Researchers are warning of a coordinated phishing attack that targeted “numerous” enterprise organizations last week.
The attackers behind the attack leveraged hundreds of compromised, legitimate email accounts in order to target organizations with emails, which pretended to be document delivery notifications. In reality, the phishing attack stole victims’ Office 365 credentials.
“The widespread use of hundreds of compromised accounts and never-seen-before URLs indicate the campaign is designed to bypass traditional threat intelligence solutions accustomed to permitting known but compromised accounts into the inbox,” said researchers with Abnormal Security, in a Monday analysis.
The attack starts with a lure convincing email recipients that they received a document. The email impersonates businesses like eFax, which is an internet fax service making it easy to receive faxes via email or online.
One sample email uses the legitimate eFax branding and has an email title: “Doc(s) Daily delivery #-0003351977.” It tells recipients, “You have a new fax!” and includes a small picture that is a sample image of a fax the recipient apparently received. The email also tells recipients to “click the attachment to view” and contains a link in a button that says “View Documents.”
The email appears to be legitimate and even has a tag at the bottom that markets eFax’s plans, telling recipients: “Tip: Switch to an annual plan – it’s like getting 2 months free every year! Call (800)958-2983 or email help@mail.efax[.]com.”
“The above example is one of many similarly crafted campaigns that originate from multiple compromised accounts,” said researchers. “The reason the bypass works is because the compromised email addresses are known and trusted by the organization based on prior and legitimate communications.”
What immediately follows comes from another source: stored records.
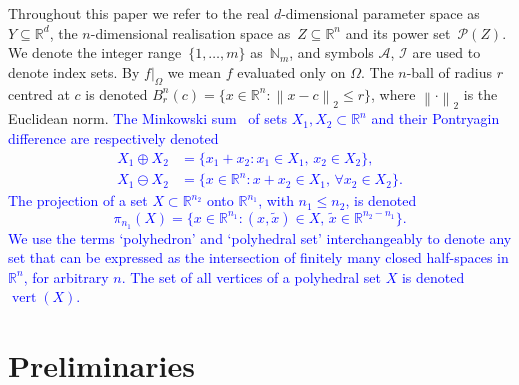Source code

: \documentclass[smallextended]{svjour3}       %
\numberwithin{equation}{section}
\providecommand{\norm}[1]{\left\|#1\right\|}
\DeclareMathOperator{\vertices}{vert}
\newcommand{\revision}[1]{\textcolor{blue}{#1}}
\begin{document}
Throughout this paper we refer to the real $d$-dimensional parameter space as $Y\subseteq\mathbb R^d$, the $n$-dimensional realisation space as~$Z\subseteq\mathbb R^n$ and its power set~$\mathscr P(Z)$.
%
We denote the integer range~$\{1,\dots,m\}$ as~$\mathbb N_m$, and symbols $\mathcal A$, $\mathcal I$ are used to denote index sets.
%
By $f\vert_\Omega$ we mean $f$ evaluated only on $\Omega$. The $n$-ball of radius $r$ centred at $c$ is denoted $B_r^n(c)=\{x\in\mathbb R^n :\norm{x-c}_2\leq r\}$, where $\norm{\cdot}_2$ is the Euclidean norm.
%
\revision{The Minkowski sum~\cite{Minkowski:1911} of sets $X_1,X_2\subset\mathbb R^n$ and their Pontryagin difference are respectively denoted
\begin{align*}
X_1\oplus X_2 &=\{x_1 + x_2 : x_1\in X_1, \, x_2\in X_2 \} , \\
X_1\ominus X_2 &=\{x\in\mathbb R^n : x + x_2 \in X_1, \, \forall x_2\in X_2\} .
\end{align*}
%
The projection of a set $X\subset \mathbb R^{n_2}$ onto $\mathbb R^{n_1}$, with $n_1\leq n_2$, is denoted 
\[
\pi_{n_1}(X) = \{x\in\mathbb R^{n_1}: (x,\tilde x)\in X, \, \tilde x\in\mathbb R^{n_2-n_1} \}.
\]
%
We use the terms `polyhedron' and `polyhedral set' interchangeably to denote any set that can be expressed as the intersection of finitely many closed half-spaces in $\mathbb{R}^n$, for arbitrary $n$.
The set of all vertices of a polyhedral set $X$ is denoted $\vertices(X)$.}
%
\section{Preliminaries}\label{sec:preliminaries}
\end{document}

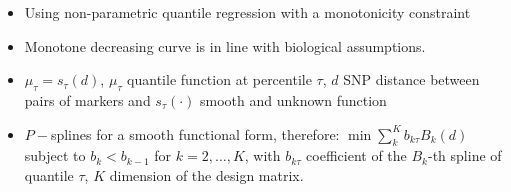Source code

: \documentclass[a0paper,portrait]{baposter}
\begin{document}
\begin{poster}
 {%
\begin{itemize}[leftmargin=*]
	\item Using non-parametric quantile 
	regression with a monotonicity constraint \citep{Muggeo2013,BollaertsEtAl2006StatMod}
	\item Monotone decreasing curve is in line with biological assumptions.
	\item $\mu_{\tau}=s_{\tau}(d)$, $\mu_\tau$ quantile function at 
	percentile $\tau$, $d$ SNP distance between pairs of markers and 
	$s_{\tau}(\cdot)$ smooth and unknown function
	\item  $P-$splines for a smooth functional form, therefore: \newline
	$\min\sum_k^K b_{k\tau} B_k(d)$ subject to $b_k<b_{k-1}$ for $k=2,\ldots,K$, with $b_{k\tau}$
	coefficient of the $B_k$-th spline of quantile $\tau$, $K$ dimension of the design matrix.
	\newline $\mbox{}$
%	
%
\end{itemize}
}



\end{poster}
\end{document}

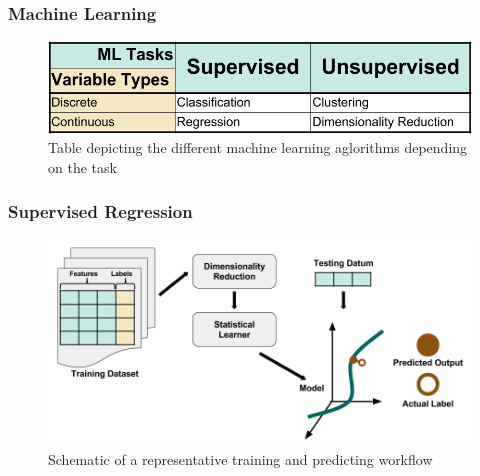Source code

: \begin{frame}
  \frametitle{Machine Learning}
  \begin{figure}
    \centering
    \includegraphics[width=\textwidth]{./figures/ml-subjects.png}
    \caption{Table depicting the different machine learning aglorithms depending on the task}
  \end{figure}
\end{frame}

\begin{frame}
  \frametitle{Supervised Regression}
  \begin{figure}
    \centering
    \includegraphics[width=\textwidth]{./figures/SupervisedRegression.png}
    \caption{Schematic of a representative training and predicting workflow}
  \end{figure}
\end{frame}

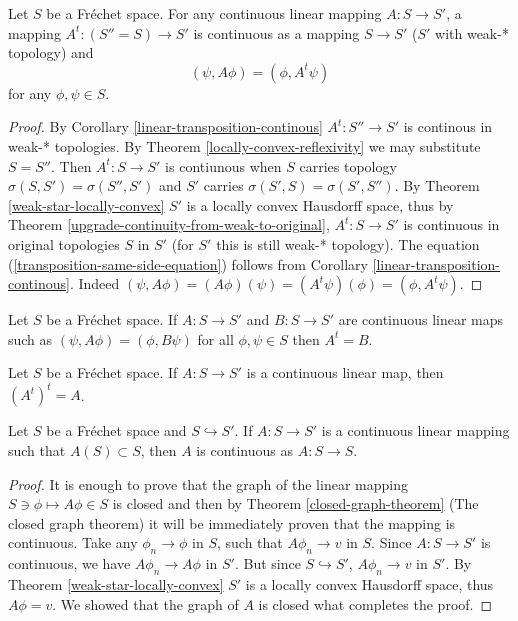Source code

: \documentclass[main.tex]{subfiles}
\begin{document}
\begin{theorem}
Let $S$ be a Fr\'echet space. For any continuous linear mapping $A: S\to S'$, a mapping $A^t: (S''=S)\to S'$ is continuous as a mapping $S\to S'$ ($S'$ with weak-* topology) and 
\begin{equation}
\label{transposition-same-side-equation}
(\psi, A\phi) = (\phi, A^t \psi) 
\end{equation}
for any $\phi, \psi\in S$. 
\end{theorem}
\begin{proof}
By Corollary \ref{linear-transposition-continous} $A^t:S'' \to S'$ is continous in weak-* topologies. By Theorem \ref{locally-convex-reflexivity} we may substitute $S=S''$. Then $A^t:S\to S'$ is contiunous when $S$ carries topology $\sigma(S, S')=\sigma(S'', S')$ and $S'$ carries $\sigma(S', S)=\sigma(S', S'')$. By Theorem \ref{weak-star-locally-convex} $S'$ is a locally convex Hausdorff space, thus by Theorem \ref{upgrade-continuity-from-weak-to-original}, $A^t: S\to S'$ is continuous in original topologies $S$ in $S'$ (for $S'$ this is still weak-* topology). The equation (\ref{transposition-same-side-equation}) follows from Corollary \ref{linear-transposition-continous}. Indeed $(\psi, A\phi) = (A \phi)(\psi) = (A^t \psi)(\phi) = (\phi, A^t \psi)$.
\end{proof}
\begin{corollary}
\label{fretchet-establish-transposition}
Let $S$ be a Fr\'echet space. If $A:S\to S'$ and $B:S\to S'$ are continuous linear maps such as $(\psi, A\phi) = (\phi, B\psi)$ for all $\phi,\psi\in S$ then $A^t = B$.
\end{corollary}
\begin{corollary}
\label{fretchet-transpose-identity}
Let $S$ be a Fr\'echet space. If $A:S\to S'$ is a continuous linear map, then $(A^t)^t = A$.
\end{corollary}
\begin{theorem}
\label{fretchet-linear-strongly-continuous}
Let $S$ be a Fr\'echet space and $S \hookrightarrow S'$. If $A: S\to S'$ is a continuous linear mapping such that $A(S)\subset S$, then $A$ is continuous as $A:S\to S$.
\end{theorem}
\begin{proof}
It is enough to prove that the graph of the linear mapping $S\ni\phi\mapsto A \phi\in S$ is closed and then by Theorem \ref{closed-graph-theorem} (The closed graph theorem) it will be immediately proven that the mapping is continuous.
Take any $\phi_n\to\phi$ in $S$, such that $A\phi_n \to v$ in $S$. Since $A: S\to S'$ is continuous, we have $A\phi_n \to A\phi$ in $S'$. But since $S \hookrightarrow S'$, $A\phi_n\to v$ in $S'$. By Theorem \ref{weak-star-locally-convex} $S'$ is a locally convex Hausdorff space, thus $A\phi = v$. We showed that the graph of $A$ is closed what completes the proof.
\end{proof}
\end{document}
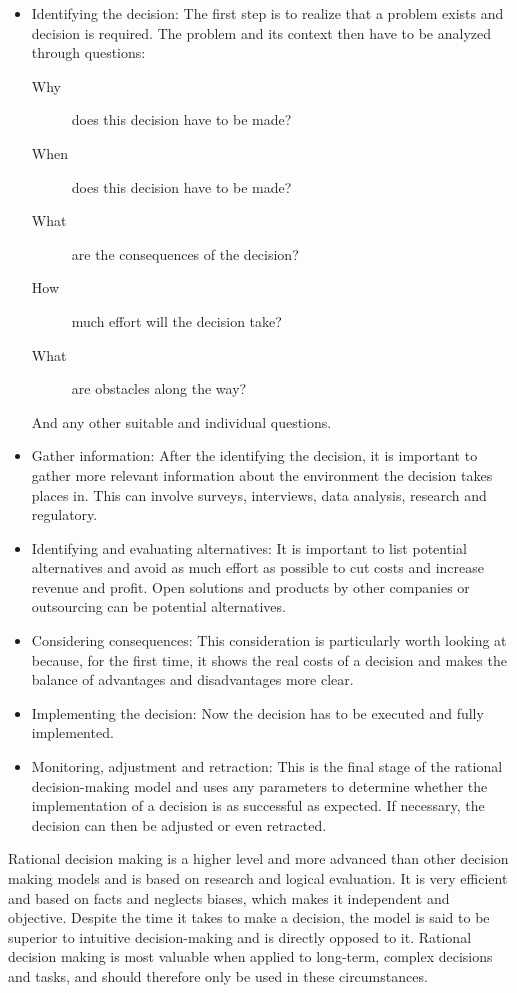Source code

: \begin{itemize}
    \item Identifying the decision: The first step is to realize that a problem exists and decision is required. The problem and its context then have to be analyzed through questions: 
       \begin{description}
         \item[Why] does this decision have to be made?
         \item[When] does this decision have to be made?   
         \item[What] are the consequences of the decision?  
         \item[How] much effort will the decision take? 
         \item[What] are obstacles along the way?
        \end{description}
    And any other suitable and individual questions.
        
    \item Gather information: After the identifying the decision, it is important to gather more relevant information about the environment the decision takes places in. This can involve surveys, interviews, data analysis, research and regulatory.
    \item Identifying and evaluating alternatives: It is important to list potential alternatives and avoid as much effort as possible to cut costs and increase revenue and profit. Open solutions and products by other companies or outsourcing can be potential alternatives.
    \item Considering consequences: This consideration is particularly worth looking at because, for the first time, it shows the real costs of a decision and makes the balance of advantages and disadvantages more clear. 
    \item Implementing the decision: Now the decision has to be executed and fully implemented. 
    \item Monitoring, adjustment and retraction: This is the final stage of the rational decision-making model and uses any parameters to determine whether the implementation of a decision is as successful as expected. If necessary, the decision can then be adjusted or even retracted.
\end{itemize}

\noindent Rational decision making is a higher level and more advanced than other decision making models and is based on research and logical evaluation. It is very efficient and based on facts and neglects biases, which makes it independent and objective. Despite the time it takes to make a decision, the model is said to be superior to intuitive decision-making and is directly opposed to it. Rational decision making is most valuable when applied to long-term, complex decisions and tasks, and should therefore only be used in these circumstances. \cite{uzonwanne_2016}


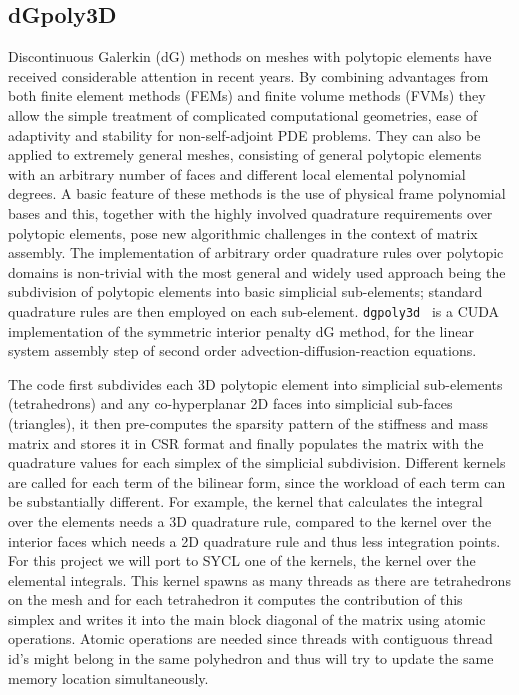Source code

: \documentclass[../main]{subfiles}
\begin{document}
\subsection{dGpoly3D}\label{sec:dgpoly3d}

Discontinuous Galerkin (dG) methods on meshes with polytopic elements have received considerable attention in recent years.
By combining advantages from both finite element methods (FEMs) and finite volume methods (FVMs) they allow the simple treatment of complicated computational geometries, ease of adaptivity and stability for non-self-adjoint PDE problems.
They can also be applied to extremely general meshes, consisting of general polytopic elements with an arbitrary number of faces and different local elemental polynomial degrees.
A basic feature of these methods is the use of physical frame polynomial bases and this, together with the highly involved quadrature requirements over polytopic elements, pose new algorithmic challenges in the context of matrix assembly.
The implementation of arbitrary order quadrature rules over polytopic domains is non-trivial with the most general and widely used approach being the subdivision of polytopic elements into basic simplicial sub-elements; standard quadrature rules are then employed on each sub-element.
\texttt{dgpoly3d}~\cite{dong_gpu-accelerated_2021} is a CUDA implementation of the symmetric interior penalty dG method, for the linear system assembly step of second order advection-diffusion-reaction equations.

The code first subdivides each 3D polytopic element into simplicial sub-elements (tetrahedrons) and any co-hyperplanar 2D faces into simplicial sub-faces (triangles), it then pre-computes the sparsity pattern of the stiffness and mass matrix and stores it in CSR format and finally populates the matrix with the quadrature values for each simplex of the simplicial subdivision.
Different kernels are called for each term of the bilinear form, since the workload of each term can be substantially different.
For example, the kernel that calculates the integral over the elements needs a 3D quadrature rule, compared to the kernel over the interior faces which needs a 2D quadrature rule and thus less integration points.
For this project we will port to SYCL one of the kernels, the kernel over the elemental integrals.
This kernel spawns as many threads as there are tetrahedrons on the mesh and for each tetrahedron it computes the contribution of this simplex and writes it into the main block diagonal of the matrix using atomic operations.
Atomic operations are needed since threads with contiguous thread id's might belong in the same polyhedron and thus will try to update the same memory location simultaneously.
\end{document}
The embedded URLs redirect to fake, never-seen-before Microsoft Office 365 phishing pages, said researchers. Hundreds of these phishing landing pages have been detected and are hosted on digital publishing sites like Joom, Weebly and Quip, they said.
The landing page again includes a sample fax image, Caller ID and reference number, and again tells recipients to “View Document.”
Here, “the attacker attempts to legitimize the campaign with official-looking landing pages similar to those used by eFax,” said researchers.
When the employee clicks this next “View Documents” link, they are taken to the final credential-phishing campaign.
Making detection and prevention of this campaign more difficult, “When one email is detected and caught, the attackers appear to be running a script that changes the attack to a new impersonated sender and phishing link to continue the campaign,” said researchers.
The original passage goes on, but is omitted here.